-------- DATASET RECORDS --------
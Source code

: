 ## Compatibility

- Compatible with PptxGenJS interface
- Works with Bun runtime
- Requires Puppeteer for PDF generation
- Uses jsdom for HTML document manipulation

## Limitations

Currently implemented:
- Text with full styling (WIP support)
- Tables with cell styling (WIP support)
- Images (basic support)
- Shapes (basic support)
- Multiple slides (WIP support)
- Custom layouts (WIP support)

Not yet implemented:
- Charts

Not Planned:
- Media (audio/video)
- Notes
--------
• YOUR GOAL:
Write the material out again in its entirety, exactly as shown.

• ANSWER TO THE PROBLEM:
Source code

: ## Compatibility

- Compatible with PptxGenJS interface
- Works with Bun runtime
- Requires Puppeteer for PDF generation
- Uses jsdom for HTML document manipulation

## Limitations

Currently implemented:
- Text with full styling (WIP support)
- Tables with cell styling (WIP support)
- Images (basic support)
- Shapes (basic support)
- Multiple slides (WIP support)
- Custom layouts (WIP support)

Not yet implemented:
- Charts

Not Planned:
- Media (audio/video)
- Notes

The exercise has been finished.